The number of full-service vendors willing to serve the micro plan market continues to dwindle. The latest to pull the plug on its efforts is John Hancock. The insurer today informed its 1,300 clients that it is looking for a buyer for its full-service 401(k) business.

"Strategically, we are strongly committed to the investment management business. Today's decision reflects management's view that our 401(k) recordkeeping and other administrative processes business is not central to that effort," said David F. D'Alessandro, president and chief executive officer of John Hancock.

The bulk of Hancock's plans have fewer than $1 million in assets, said a spokesperson for the firm. Perhaps one-third of the plans have more than $1 million in assets and only a few dozen have more than $10 million.

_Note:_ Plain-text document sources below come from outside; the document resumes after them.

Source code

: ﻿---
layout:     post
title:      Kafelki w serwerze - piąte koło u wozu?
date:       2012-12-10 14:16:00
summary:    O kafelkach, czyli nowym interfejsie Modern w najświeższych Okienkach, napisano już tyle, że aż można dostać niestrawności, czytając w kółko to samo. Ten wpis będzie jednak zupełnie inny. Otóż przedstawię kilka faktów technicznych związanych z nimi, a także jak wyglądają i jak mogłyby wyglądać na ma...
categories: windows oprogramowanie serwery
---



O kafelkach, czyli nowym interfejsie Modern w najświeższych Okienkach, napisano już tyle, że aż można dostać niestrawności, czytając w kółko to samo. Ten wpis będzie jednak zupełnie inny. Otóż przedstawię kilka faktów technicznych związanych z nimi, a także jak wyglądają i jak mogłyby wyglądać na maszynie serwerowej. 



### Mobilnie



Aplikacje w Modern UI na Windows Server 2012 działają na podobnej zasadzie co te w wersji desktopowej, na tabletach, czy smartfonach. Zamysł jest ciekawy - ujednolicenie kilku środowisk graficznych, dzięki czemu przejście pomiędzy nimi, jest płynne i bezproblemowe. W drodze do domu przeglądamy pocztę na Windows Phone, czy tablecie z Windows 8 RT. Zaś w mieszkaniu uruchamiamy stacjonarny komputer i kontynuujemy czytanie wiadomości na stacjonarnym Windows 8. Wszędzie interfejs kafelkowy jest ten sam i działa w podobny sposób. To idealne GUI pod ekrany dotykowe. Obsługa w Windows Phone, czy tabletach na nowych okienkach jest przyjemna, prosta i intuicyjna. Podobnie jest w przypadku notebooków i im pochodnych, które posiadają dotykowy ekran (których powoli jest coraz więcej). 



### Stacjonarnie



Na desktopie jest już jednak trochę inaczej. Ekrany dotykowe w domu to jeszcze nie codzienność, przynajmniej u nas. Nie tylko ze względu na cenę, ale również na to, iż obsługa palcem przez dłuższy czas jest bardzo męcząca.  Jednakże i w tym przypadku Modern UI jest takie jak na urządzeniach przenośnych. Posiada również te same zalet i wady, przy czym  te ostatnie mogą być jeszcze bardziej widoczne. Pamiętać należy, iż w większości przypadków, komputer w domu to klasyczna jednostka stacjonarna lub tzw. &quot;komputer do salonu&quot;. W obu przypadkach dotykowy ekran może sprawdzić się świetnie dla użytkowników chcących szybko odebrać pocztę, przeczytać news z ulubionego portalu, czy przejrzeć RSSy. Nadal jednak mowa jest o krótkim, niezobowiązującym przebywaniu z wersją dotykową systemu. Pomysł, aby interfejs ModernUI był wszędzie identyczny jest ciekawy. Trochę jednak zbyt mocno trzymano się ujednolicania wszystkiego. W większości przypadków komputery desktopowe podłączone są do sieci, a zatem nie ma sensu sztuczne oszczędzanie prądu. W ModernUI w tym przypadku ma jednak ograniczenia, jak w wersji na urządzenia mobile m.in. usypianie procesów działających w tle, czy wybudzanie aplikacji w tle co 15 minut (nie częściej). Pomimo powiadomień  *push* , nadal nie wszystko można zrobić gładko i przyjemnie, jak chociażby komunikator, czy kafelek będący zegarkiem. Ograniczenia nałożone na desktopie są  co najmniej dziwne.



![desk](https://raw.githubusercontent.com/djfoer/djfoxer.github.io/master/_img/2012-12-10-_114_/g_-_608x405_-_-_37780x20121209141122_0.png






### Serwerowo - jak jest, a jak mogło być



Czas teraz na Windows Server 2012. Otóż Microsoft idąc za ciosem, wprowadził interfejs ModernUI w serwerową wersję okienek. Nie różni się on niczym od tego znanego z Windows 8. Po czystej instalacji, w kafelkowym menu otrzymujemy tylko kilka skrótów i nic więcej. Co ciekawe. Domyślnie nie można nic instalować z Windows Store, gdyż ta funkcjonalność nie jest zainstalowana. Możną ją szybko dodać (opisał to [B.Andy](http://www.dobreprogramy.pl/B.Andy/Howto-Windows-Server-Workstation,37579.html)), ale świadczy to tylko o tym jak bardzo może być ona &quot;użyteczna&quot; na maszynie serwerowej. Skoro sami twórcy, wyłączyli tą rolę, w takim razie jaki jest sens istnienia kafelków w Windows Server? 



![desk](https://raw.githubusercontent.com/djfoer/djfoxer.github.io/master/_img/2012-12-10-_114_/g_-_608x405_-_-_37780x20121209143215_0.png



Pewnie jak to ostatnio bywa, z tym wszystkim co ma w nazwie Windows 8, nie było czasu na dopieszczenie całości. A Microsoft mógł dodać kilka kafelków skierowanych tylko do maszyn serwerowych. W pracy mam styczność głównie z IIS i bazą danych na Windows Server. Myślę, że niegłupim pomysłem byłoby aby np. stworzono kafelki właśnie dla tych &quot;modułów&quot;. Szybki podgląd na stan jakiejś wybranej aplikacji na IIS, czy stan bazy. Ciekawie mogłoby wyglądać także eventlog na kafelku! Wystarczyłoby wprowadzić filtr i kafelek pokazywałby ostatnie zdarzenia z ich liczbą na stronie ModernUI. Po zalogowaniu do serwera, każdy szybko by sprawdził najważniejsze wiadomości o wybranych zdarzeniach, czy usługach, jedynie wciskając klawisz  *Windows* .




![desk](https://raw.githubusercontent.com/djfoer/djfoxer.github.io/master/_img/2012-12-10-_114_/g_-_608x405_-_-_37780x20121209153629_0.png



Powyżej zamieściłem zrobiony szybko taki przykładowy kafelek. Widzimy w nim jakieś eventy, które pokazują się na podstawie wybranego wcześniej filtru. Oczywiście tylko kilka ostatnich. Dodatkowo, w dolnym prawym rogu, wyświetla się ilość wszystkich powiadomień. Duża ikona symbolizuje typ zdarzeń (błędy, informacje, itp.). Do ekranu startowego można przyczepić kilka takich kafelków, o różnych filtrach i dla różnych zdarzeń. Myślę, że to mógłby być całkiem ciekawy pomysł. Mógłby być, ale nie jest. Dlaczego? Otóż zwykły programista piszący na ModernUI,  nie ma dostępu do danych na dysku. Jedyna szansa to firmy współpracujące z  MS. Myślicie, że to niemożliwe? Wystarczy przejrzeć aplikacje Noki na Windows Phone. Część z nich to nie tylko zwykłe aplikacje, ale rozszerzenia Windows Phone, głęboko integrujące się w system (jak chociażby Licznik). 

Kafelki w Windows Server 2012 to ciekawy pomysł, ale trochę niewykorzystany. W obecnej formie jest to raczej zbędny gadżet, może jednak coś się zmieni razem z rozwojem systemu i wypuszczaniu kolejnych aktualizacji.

The insurer made the decision after it decided that it was unable to build the scale necessary to succeed in the full-service business. It currently has 160,000 participants on its systems in a market in which many argue at least 1 million are needed to run a healthy business.

Hancock will focus on its core investment management to serve the retirement market going forward.

Talks with possible buyers for the block of business are already underway, although no deals have been finalized. In a statement the firm characterized the discussions as being "with a select group of well-recognized 401(k) service providers."

The most likely buyer for the business would seem to be a recordkeeping firm, not a full-service firm, as that would allow Hancock to keep control of the plan assets.

The plans have roughly $1.7 billion in assets.

"Ideally we would like to keep the assets of the plans, but it depends on the buyer," said the spokesperson.

Roughly 220 employees work in the insurers recordkeeping business. Thirty-one of these employees are immediately being offer outplacement support and a severance package. Firm officials said that the fate of the remaining employees would not be known until a buyer for the business is found.

Hancock will offer the remaining staff positions in the retail sales and marketing area, or other positions within the firm.

Hancock executives expect to take a non-operating charge of between $8 million and $13 million after tax in the first quarter of 2001 in conjunction with this exit transaction.